## [Exercise instructions]
Every record needs to be repeated exactly; its pictures do not.
──────────
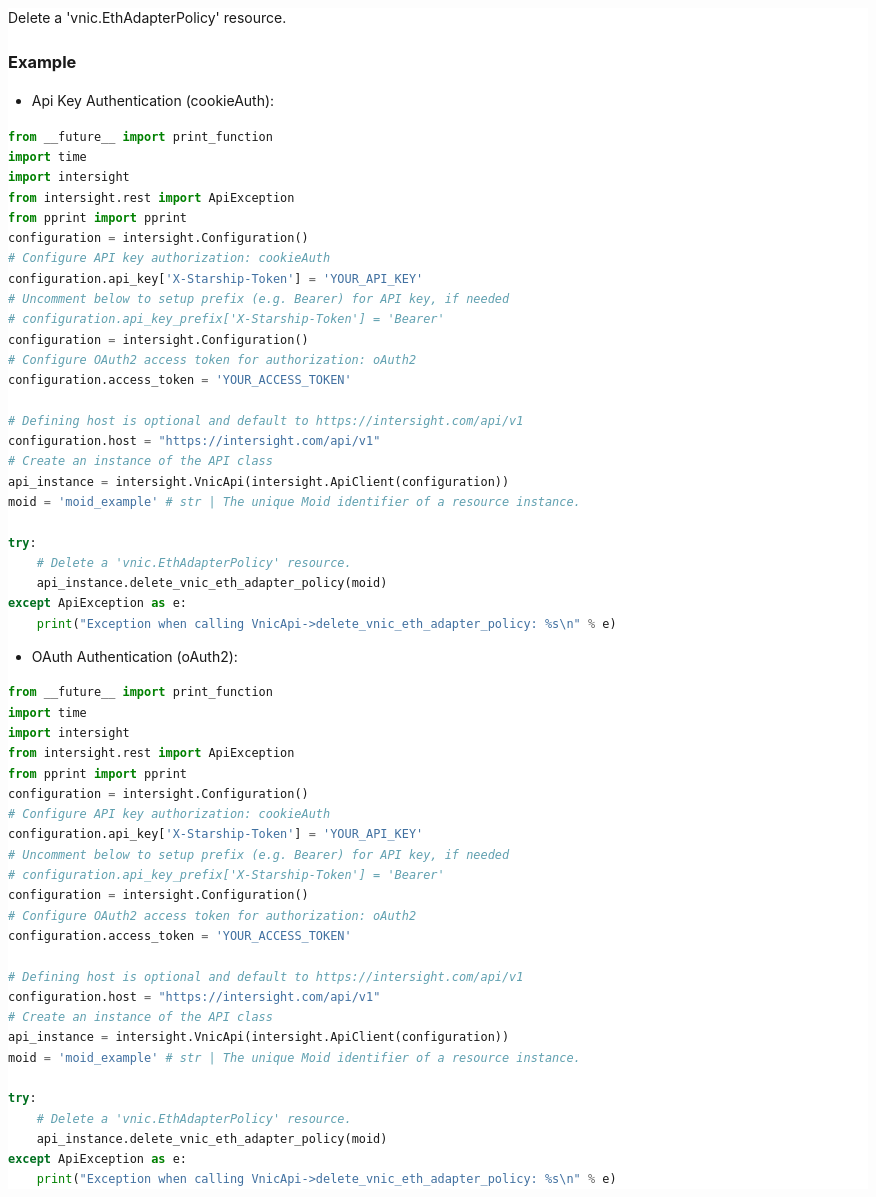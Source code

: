 Delete a 'vnic.EthAdapterPolicy' resource.

### Example

* Api Key Authentication (cookieAuth):
```python
from __future__ import print_function
import time
import intersight
from intersight.rest import ApiException
from pprint import pprint
configuration = intersight.Configuration()
# Configure API key authorization: cookieAuth
configuration.api_key['X-Starship-Token'] = 'YOUR_API_KEY'
# Uncomment below to setup prefix (e.g. Bearer) for API key, if needed
# configuration.api_key_prefix['X-Starship-Token'] = 'Bearer'
configuration = intersight.Configuration()
# Configure OAuth2 access token for authorization: oAuth2
configuration.access_token = 'YOUR_ACCESS_TOKEN'

# Defining host is optional and default to https://intersight.com/api/v1
configuration.host = "https://intersight.com/api/v1"
# Create an instance of the API class
api_instance = intersight.VnicApi(intersight.ApiClient(configuration))
moid = 'moid_example' # str | The unique Moid identifier of a resource instance.

try:
    # Delete a 'vnic.EthAdapterPolicy' resource.
    api_instance.delete_vnic_eth_adapter_policy(moid)
except ApiException as e:
    print("Exception when calling VnicApi->delete_vnic_eth_adapter_policy: %s\n" % e)
```

* OAuth Authentication (oAuth2):
```python
from __future__ import print_function
import time
import intersight
from intersight.rest import ApiException
from pprint import pprint
configuration = intersight.Configuration()
# Configure API key authorization: cookieAuth
configuration.api_key['X-Starship-Token'] = 'YOUR_API_KEY'
# Uncomment below to setup prefix (e.g. Bearer) for API key, if needed
# configuration.api_key_prefix['X-Starship-Token'] = 'Bearer'
configuration = intersight.Configuration()
# Configure OAuth2 access token for authorization: oAuth2
configuration.access_token = 'YOUR_ACCESS_TOKEN'

# Defining host is optional and default to https://intersight.com/api/v1
configuration.host = "https://intersight.com/api/v1"
# Create an instance of the API class
api_instance = intersight.VnicApi(intersight.ApiClient(configuration))
moid = 'moid_example' # str | The unique Moid identifier of a resource instance.

try:
    # Delete a 'vnic.EthAdapterPolicy' resource.
    api_instance.delete_vnic_eth_adapter_policy(moid)
except ApiException as e:
    print("Exception when calling VnicApi->delete_vnic_eth_adapter_policy: %s\n" % e)
```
──────────
## [Task solution]
Source code

: Delete a 'vnic.EthAdapterPolicy' resource.

### Example

* Api Key Authentication (cookieAuth):
```python
from __future__ import print_function
import time
import intersight
from intersight.rest import ApiException
from pprint import pprint
configuration = intersight.Configuration()
# Configure API key authorization: cookieAuth
configuration.api_key['X-Starship-Token'] = 'YOUR_API_KEY'
# Uncomment below to setup prefix (e.g. Bearer) for API key, if needed
# configuration.api_key_prefix['X-Starship-Token'] = 'Bearer'
configuration = intersight.Configuration()
# Configure OAuth2 access token for authorization: oAuth2
configuration.access_token = 'YOUR_ACCESS_TOKEN'

# Defining host is optional and default to https://intersight.com/api/v1
configuration.host = "https://intersight.com/api/v1"
# Create an instance of the API class
api_instance = intersight.VnicApi(intersight.ApiClient(configuration))
moid = 'moid_example' # str | The unique Moid identifier of a resource instance.

try:
    # Delete a 'vnic.EthAdapterPolicy' resource.
    api_instance.delete_vnic_eth_adapter_policy(moid)
except ApiException as e:
    print("Exception when calling VnicApi->delete_vnic_eth_adapter_policy: %s\n" % e)
```

* OAuth Authentication (oAuth2):
```python
from __future__ import print_function
import time
import intersight
from intersight.rest import ApiException
from pprint import pprint
configuration = intersight.Configuration()
# Configure API key authorization: cookieAuth
configuration.api_key['X-Starship-Token'] = 'YOUR_API_KEY'
# Uncomment below to setup prefix (e.g. Bearer) for API key, if needed
# configuration.api_key_prefix['X-Starship-Token'] = 'Bearer'
configuration = intersight.Configuration()
# Configure OAuth2 access token for authorization: oAuth2
configuration.access_token = 'YOUR_ACCESS_TOKEN'

# Defining host is optional and default to https://intersight.com/api/v1
configuration.host = "https://intersight.com/api/v1"
# Create an instance of the API class
api_instance = intersight.VnicApi(intersight.ApiClient(configuration))
moid = 'moid_example' # str | The unique Moid identifier of a resource instance.

try:
    # Delete a 'vnic.EthAdapterPolicy' resource.
    api_instance.delete_vnic_eth_adapter_policy(moid)
except ApiException as e:
    print("Exception when calling VnicApi->delete_vnic_eth_adapter_policy: %s\n" % e)
```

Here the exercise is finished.